La vida
Se dice que entre las innumerables especies que existen en la Tierra, la humana es la más desarrollada. La naturaleza otorgó a esta exquisita especie suya el cerebro más productivo. El cerebro humano es el único que, en determinados momentos, puede retirarse, sumergirse en sus propias profundidades y tratar de descubrir cosas maravillosas. Nuestros śāstras o Escrituras van un paso más allá y afirman que el nacimiento humano es el más preciado y difícil de lograr. Eso se debe a que nuestro cuerpo es el único medio a través de cual uno puede alcanzar la salvación; la realización de la verdadera naturaleza del sí mismo, el propósito de la vida humana.

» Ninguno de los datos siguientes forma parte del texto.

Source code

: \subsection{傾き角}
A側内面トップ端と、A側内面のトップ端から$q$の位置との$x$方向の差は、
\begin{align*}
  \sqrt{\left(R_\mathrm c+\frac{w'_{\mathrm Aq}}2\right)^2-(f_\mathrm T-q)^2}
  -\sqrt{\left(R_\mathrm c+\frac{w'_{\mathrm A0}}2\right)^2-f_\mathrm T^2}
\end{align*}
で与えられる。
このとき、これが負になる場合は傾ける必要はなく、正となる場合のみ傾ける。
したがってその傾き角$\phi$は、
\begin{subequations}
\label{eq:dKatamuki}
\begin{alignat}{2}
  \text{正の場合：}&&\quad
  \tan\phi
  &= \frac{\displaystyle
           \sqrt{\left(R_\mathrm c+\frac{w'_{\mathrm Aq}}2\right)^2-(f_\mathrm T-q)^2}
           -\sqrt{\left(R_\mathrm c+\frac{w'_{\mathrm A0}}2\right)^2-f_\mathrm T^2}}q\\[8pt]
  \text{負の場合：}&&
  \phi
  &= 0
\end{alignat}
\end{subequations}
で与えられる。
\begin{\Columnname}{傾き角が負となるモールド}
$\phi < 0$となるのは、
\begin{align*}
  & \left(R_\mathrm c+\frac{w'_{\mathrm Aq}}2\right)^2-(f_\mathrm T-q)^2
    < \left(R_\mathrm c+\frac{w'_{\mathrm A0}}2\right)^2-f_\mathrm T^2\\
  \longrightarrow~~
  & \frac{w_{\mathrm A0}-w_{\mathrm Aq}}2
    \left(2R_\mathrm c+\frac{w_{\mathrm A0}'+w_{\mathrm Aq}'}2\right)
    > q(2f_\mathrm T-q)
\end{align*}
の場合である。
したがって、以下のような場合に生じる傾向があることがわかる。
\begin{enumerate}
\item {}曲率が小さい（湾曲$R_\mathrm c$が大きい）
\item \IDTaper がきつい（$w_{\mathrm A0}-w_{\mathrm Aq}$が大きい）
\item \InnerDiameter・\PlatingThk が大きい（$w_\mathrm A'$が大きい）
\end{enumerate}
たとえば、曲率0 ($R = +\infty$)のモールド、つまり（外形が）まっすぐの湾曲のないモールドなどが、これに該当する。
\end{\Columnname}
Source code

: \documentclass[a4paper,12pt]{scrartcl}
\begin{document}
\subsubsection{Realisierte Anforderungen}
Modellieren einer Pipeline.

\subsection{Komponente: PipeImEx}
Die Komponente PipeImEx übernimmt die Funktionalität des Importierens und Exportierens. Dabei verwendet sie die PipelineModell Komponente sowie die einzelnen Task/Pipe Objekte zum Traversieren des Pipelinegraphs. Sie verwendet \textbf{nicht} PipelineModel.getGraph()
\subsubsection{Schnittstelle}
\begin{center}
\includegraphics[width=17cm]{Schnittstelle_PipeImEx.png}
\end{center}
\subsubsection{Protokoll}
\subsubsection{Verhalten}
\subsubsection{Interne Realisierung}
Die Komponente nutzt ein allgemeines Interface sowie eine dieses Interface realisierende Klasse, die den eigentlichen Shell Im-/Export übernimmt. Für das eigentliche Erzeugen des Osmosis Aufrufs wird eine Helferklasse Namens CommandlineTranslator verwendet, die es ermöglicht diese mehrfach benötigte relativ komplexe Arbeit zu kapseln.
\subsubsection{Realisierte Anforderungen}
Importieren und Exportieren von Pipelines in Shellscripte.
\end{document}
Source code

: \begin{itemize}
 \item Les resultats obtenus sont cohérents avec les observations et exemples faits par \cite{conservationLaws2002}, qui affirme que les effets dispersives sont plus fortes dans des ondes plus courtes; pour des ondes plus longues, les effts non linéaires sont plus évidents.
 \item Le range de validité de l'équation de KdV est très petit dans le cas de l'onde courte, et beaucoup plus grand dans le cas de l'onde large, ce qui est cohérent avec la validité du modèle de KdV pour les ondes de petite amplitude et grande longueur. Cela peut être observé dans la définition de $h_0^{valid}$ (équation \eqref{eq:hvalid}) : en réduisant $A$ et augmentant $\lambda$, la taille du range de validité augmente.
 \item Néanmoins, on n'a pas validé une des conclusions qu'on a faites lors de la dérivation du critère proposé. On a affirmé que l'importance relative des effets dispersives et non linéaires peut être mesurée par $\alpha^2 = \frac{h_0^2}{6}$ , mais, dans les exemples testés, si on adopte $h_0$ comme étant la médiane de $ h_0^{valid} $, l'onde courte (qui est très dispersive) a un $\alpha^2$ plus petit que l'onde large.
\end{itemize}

La salvación o liberación, dicen los śāstras, es el propósito de nuestra vida. Liberación implica libertad, pero surge la pregunta: ¿liberación de qué? No hay duda de que la vida humana es muy preciada. Entonces, ¿por qué?, ¿de qué ataduras o de quién debemos liberarnos? La vida, en su curso normal nos presenta infinitas cosas para nuestro disfrute. Somos libres para gozar de todo lo que esté a nuestro alcance y, esperanzados, tratamos de sujetarlo con todas nuestras fuerzas.
La vida transcurre con sus distintas acciones y reacciones y, poco a poco, nos hace ver que, aunque seamos libres superficialmente, en realidad somos finitos. Aunque externamente parezca que nada nos ata y por fuera nos sintamos libres, estamos ligados a nuestros deseos, pensamientos, anhelos, miedos, envidias y muchas otras limitaciones. Nosotros somos sus esclavos. Deberíamos ser sus amos, pero la realidad es que ellas nos dominan y que somos nosotros quienes obedecemos sus órdenes. En el fondo de nuestros corazones, esas innumerables ataduras proclaman su existencia. Algunos permanecemos satisfechos en ese estado y seguimos con nuestra vida de esclavos, mientras que otros, al darnos cuenta de esto, ponemos todo nuestro esfuerzo para tratar de liberarnos. Sin embargo, cuanto más intentamos romper las ataduras, más parecen sujetarnos y, finalmente, la vida termina siendo una suma de ellas, trabándonos en todas direcciones hasta que quedamos en manos de la inevitable y poderosa muerte. Esta parece poner fin a todas las miserias y penas de esta vida. Muchos la consideran la solución definitiva para terminar con los problemas. Sin embargo, si la muerte fuese la solución, la vida no tendría significado para nosotros. Por otra parte, se negaría la idea de que la vida humana es la más preciada. Además, la muerte es lo único que todo ser viviente desea evitar. Queremos vivir eternamente y, al mismo tiempo, disfrutar de la mayor paz y felicidad. La vida entera es un esfuerzo tremendo por lograr ese estado.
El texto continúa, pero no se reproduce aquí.